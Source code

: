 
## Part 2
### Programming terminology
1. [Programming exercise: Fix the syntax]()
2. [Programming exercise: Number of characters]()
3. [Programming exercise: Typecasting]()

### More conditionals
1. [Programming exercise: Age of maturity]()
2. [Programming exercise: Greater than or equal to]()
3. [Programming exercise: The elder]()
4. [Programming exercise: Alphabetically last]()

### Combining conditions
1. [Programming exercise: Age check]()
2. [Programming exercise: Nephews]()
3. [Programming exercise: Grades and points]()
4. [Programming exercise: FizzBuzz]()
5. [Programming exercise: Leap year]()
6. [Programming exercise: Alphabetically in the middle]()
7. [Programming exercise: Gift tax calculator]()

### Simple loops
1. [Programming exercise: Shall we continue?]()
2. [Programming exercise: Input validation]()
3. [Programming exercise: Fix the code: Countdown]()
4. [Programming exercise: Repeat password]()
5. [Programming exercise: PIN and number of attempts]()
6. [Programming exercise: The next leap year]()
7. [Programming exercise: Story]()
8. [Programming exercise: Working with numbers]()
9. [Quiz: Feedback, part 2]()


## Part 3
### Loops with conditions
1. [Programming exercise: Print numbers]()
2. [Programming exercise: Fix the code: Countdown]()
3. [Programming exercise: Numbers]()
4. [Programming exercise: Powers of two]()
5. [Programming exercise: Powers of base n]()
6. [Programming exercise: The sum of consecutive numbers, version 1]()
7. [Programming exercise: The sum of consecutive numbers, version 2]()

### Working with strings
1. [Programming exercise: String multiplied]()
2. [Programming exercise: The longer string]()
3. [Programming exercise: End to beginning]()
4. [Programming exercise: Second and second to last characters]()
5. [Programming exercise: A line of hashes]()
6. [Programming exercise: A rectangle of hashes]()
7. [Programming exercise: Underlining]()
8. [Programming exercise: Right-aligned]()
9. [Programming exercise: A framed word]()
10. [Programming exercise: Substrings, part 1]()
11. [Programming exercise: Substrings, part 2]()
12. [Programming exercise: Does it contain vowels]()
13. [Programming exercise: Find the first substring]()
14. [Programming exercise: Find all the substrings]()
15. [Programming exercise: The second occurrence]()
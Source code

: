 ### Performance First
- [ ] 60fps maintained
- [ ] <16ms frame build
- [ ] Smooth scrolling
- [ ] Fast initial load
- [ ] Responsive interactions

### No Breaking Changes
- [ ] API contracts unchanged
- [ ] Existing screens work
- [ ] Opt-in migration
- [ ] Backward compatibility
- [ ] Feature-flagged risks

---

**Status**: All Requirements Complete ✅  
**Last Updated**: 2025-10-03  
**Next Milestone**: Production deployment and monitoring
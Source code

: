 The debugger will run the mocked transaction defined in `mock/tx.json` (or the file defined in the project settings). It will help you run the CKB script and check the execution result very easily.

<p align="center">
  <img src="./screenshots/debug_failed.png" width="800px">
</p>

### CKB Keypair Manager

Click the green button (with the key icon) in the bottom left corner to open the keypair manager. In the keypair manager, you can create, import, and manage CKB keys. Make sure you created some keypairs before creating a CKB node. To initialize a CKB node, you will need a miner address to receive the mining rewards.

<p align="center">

-- -- --

● **REQUIRED ACTION**
A word-for-word copy of the material above is required.

● **OUTPUT FOR THIS TASK**
Source code

: 
## Part 2
### Programming terminology
1. [Programming exercise: Fix the syntax]()
2. [Programming exercise: Number of characters]()
3. [Programming exercise: Typecasting]()

### More conditionals
1. [Programming exercise: Age of maturity]()
2. [Programming exercise: Greater than or equal to]()
3. [Programming exercise: The elder]()
4. [Programming exercise: Alphabetically last]()

### Combining conditions
1. [Programming exercise: Age check]()
2. [Programming exercise: Nephews]()
3. [Programming exercise: Grades and points]()
4. [Programming exercise: FizzBuzz]()
5. [Programming exercise: Leap year]()
6. [Programming exercise: Alphabetically in the middle]()
7. [Programming exercise: Gift tax calculator]()

### Simple loops
1. [Programming exercise: Shall we continue?]()
2. [Programming exercise: Input validation]()
3. [Programming exercise: Fix the code: Countdown]()
4. [Programming exercise: Repeat password]()
5. [Programming exercise: PIN and number of attempts]()
6. [Programming exercise: The next leap year]()
7. [Programming exercise: Story]()
8. [Programming exercise: Working with numbers]()
9. [Quiz: Feedback, part 2]()


## Part 3
### Loops with conditions
1. [Programming exercise: Print numbers]()
2. [Programming exercise: Fix the code: Countdown]()
3. [Programming exercise: Numbers]()
4. [Programming exercise: Powers of two]()
5. [Programming exercise: Powers of base n]()
6. [Programming exercise: The sum of consecutive numbers, version 1]()
7. [Programming exercise: The sum of consecutive numbers, version 2]()

### Working with strings
1. [Programming exercise: String multiplied]()
2. [Programming exercise: The longer string]()
3. [Programming exercise: End to beginning]()
4. [Programming exercise: Second and second to last characters]()
5. [Programming exercise: A line of hashes]()
6. [Programming exercise: A rectangle of hashes]()
7. [Programming exercise: Underlining]()
8. [Programming exercise: Right-aligned]()
9. [Programming exercise: A framed word]()
10. [Programming exercise: Substrings, part 1]()
11. [Programming exercise: Substrings, part 2]()
12. [Programming exercise: Does it contain vowels]()
13. [Programming exercise: Find the first substring]()
14. [Programming exercise: Find all the substrings]()
15. [Programming exercise: The second occurrence]()
Source code

: ### Performance First
- [ ] 60fps maintained
- [ ] <16ms frame build
- [ ] Smooth scrolling
- [ ] Fast initial load
- [ ] Responsive interactions

### No Breaking Changes
- [ ] API contracts unchanged
- [ ] Existing screens work
- [ ] Opt-in migration
- [ ] Backward compatibility
- [ ] Feature-flagged risks

---

**Status**: All Requirements Complete ✅  
**Last Updated**: 2025-10-03  
**Next Milestone**: Production deployment and monitoring
Source code

: The debugger will run the mocked transaction defined in `mock/tx.json` (or the file defined in the project settings). It will help you run the CKB script and check the execution result very easily.

<p align="center">
  <img src="./screenshots/debug_failed.png" width="800px">
</p>

### CKB Keypair Manager

Click the green button (with the key icon) in the bottom left corner to open the keypair manager. In the keypair manager, you can create, import, and manage CKB keys. Make sure you created some keypairs before creating a CKB node. To initialize a CKB node, you will need a miner address to receive the mining rewards.

<p align="center">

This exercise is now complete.